20 JANUARY 2007, Page 42

Nightmare on Downing Street Simon Hoggart It's a c

Nightmare on Downing Street Simon Hoggart It's a commonplace that the Berlin satire boom of the 1930s did nothing to stop the rise of Hitler. But these days, in Britain, satire is not confined to a few small bottes or bierkellers, entertaining tiny numbers of misfits, lefties and bohemians. It's mainstream, prime time. It has become the entertainment of the masses, along with soap operas and those endless talent shows. Satirists are hugely paid. Vast sums are lavished on staging their work. I would guess that The Trial of Tony Blair (Channel 4, Thursday) cost at least £1 million to make. It certainly looked that way. People involved in the latest satires grant interviews to other media. Their views have greater weight than most of the people they are satirising.

How much does this matter? I don't know. You could argue that satire didn't stop Tony Blair winning three elections, though I suspect that the relentless assault on poor old John Major — the grey man of Spitting Image, the hapless figure with his underpants on the outside — might have lost the Tories one or two seats in the 1997 landslide. I do know that straight documentary reporting about the state of the nation is finding it harder to get time and money — Panorama has been dragged off its sickbed times without number, each time a little closer to the end. On the other hand, Channel 4 also gave us The Government Inspector, which was an illuminating and definitely not funny account of the last days of David Kelly.

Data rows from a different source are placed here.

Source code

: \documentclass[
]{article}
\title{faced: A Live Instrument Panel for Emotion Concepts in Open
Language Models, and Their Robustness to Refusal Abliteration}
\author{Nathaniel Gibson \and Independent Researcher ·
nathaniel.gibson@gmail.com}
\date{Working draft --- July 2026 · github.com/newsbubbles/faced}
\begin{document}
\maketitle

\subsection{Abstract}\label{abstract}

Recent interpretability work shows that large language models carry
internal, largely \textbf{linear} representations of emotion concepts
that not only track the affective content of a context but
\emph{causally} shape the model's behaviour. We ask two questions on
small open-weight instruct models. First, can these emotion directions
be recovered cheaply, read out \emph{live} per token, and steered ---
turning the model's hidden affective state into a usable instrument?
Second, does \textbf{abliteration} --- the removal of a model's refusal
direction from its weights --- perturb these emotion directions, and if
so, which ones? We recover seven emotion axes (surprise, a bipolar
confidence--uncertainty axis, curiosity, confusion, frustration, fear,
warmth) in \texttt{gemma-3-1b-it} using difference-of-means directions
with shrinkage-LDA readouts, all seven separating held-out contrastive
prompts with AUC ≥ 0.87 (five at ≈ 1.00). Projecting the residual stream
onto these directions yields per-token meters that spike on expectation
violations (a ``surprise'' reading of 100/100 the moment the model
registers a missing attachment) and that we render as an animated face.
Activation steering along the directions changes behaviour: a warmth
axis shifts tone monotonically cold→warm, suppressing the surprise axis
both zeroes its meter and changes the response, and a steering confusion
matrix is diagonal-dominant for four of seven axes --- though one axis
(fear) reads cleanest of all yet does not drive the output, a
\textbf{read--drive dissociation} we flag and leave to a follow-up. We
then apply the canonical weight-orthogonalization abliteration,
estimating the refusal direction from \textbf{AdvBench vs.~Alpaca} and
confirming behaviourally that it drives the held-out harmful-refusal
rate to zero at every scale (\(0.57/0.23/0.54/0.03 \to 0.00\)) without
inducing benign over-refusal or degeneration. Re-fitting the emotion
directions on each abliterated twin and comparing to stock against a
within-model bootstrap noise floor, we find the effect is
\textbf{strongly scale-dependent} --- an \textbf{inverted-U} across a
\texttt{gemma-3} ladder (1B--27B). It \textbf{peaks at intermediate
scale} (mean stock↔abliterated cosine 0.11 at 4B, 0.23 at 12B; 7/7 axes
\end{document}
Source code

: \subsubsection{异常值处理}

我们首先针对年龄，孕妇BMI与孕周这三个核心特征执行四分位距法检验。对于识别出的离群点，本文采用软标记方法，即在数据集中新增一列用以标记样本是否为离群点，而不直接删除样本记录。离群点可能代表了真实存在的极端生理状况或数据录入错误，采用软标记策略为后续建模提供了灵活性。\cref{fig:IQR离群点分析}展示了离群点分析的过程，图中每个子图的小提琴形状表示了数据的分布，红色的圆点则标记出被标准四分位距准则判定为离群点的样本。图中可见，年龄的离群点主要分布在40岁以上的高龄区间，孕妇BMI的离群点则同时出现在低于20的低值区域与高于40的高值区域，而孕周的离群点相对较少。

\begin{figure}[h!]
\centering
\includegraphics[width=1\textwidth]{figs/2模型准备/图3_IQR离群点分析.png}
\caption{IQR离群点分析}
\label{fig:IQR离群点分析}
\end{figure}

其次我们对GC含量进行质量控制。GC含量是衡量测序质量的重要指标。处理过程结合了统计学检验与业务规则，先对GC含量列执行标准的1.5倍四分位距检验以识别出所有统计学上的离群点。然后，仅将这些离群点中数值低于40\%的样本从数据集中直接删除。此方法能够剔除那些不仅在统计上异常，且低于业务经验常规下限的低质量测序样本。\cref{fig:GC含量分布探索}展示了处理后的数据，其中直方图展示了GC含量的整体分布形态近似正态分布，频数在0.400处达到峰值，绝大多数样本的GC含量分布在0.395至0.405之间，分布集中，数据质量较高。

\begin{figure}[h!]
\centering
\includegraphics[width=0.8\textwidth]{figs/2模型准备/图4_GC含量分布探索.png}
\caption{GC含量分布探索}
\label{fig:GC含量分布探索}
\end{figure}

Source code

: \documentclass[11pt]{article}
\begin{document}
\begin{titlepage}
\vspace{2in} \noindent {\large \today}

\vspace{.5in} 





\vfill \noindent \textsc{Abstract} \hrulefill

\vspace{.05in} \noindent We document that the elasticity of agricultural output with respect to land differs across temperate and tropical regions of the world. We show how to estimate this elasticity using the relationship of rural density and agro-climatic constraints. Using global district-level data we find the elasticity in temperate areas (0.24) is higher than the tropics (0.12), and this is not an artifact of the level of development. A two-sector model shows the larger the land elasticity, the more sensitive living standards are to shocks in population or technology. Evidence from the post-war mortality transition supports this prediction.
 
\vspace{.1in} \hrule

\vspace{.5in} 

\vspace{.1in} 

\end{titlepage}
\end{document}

I enjoyed The Trial a lot. You could hardly fail to. Sometimes the gags were funnier than the satire. Cherie removing the light bulbs from No. 10 before the Browns move in was a neat joke though hardly a biting comment on the New Labour legacy. I loved some of the set pieces, such as Blair trying to be fasttracked into the Catholic Church. (Priest: every man is equal in the sight of God. Blair: Yeah, um, up to a point.) Or his publisher pointing out that in his memoirs he seems to feel the hand of history on his shoulder several times a month — before rejecting the book. President Hillary refusing to return his calls. But just as the old Hays Code permitted bedroom scenes so long as the participants kept one foot on the floor, so satire needs to keep one foot grounded in reality. The notion, for example, that any American administration would give the go-ahead for a British prime minister to face a war crimes tribunal is so absurd as to defeat the purpose of the exercise. (And what makes us imagine that they'd go for Blair first? They'd have Bush in their sights, and which American president would go along with that?) The film used the device of having Brian Haw, the chap who for years now has been camped out in Parliament Square shouting at Parliament, as the voice of Blair's otherwise unheard conscience. (Poor Mr Haw is seen as a symbol of defiance by many, though his words are amplified in a meaningless squawk, can't be heard in Downing Street, the Chamber, or Blair's Commons office, so since 2002 have done little except to prevent a few tired, underpaid shift workers from having a nap.) But you can be sure that, even in his most private moments, Blair does not begin to see himself as his enemies see him In his view — and you need only read his speeches — there is a Manichaean struggle going on between us (with our pluralist and tolerant values) and the evils of Muslim fundamentalism. This is a battle which will be fought on several fronts for many decades. Iraq is merely one skirmish in a greater war.

The film had Blair waking up in the middle of a nightmare about a charming Iraqi child being killed. But he doesn't feel responsible for the dead in Iraq, since the great majority have been slaughtered by the very fundamentalists he sees as our long-term foe. And if there's one thing that does make British premiers wake up in a cold sweat, it's the fear of appeasement, not guilt over deaths. As for the 'Tony Bliar'; well, the combination of Blair's moral certainty and Alastair Campbell's tabloidisation of the dossier proved pretty lethal.

You might well argue that the Iraq war was a horrifying misjudgment. You might also argue that the situation is much more complicated, far greyer than Blair's black and white. But at least the film gave him one line that rang true: to his confessor, he says, 'At the time I believed I was doing the right thing.'

Much lighter was The Roadkill Chef (BBC3, Tuesday) in which Fergus Drennan tried passionately to convert the people of Sandwich, Kent, to food found in the wild: nettles, mushrooms and so forth. Oh, and fauna found dead by the side of the road. I don't believe people have been genuinely converted when it's their big chance of appearing on television, but it certainly made a gripping if occasionally ghoulish show. At one point Fergus carefully examined a dead badger found lying in a hedge, and declared, 'I never eat anything if the flies have started laying eggs in the carcase.' Quelle delicatesse!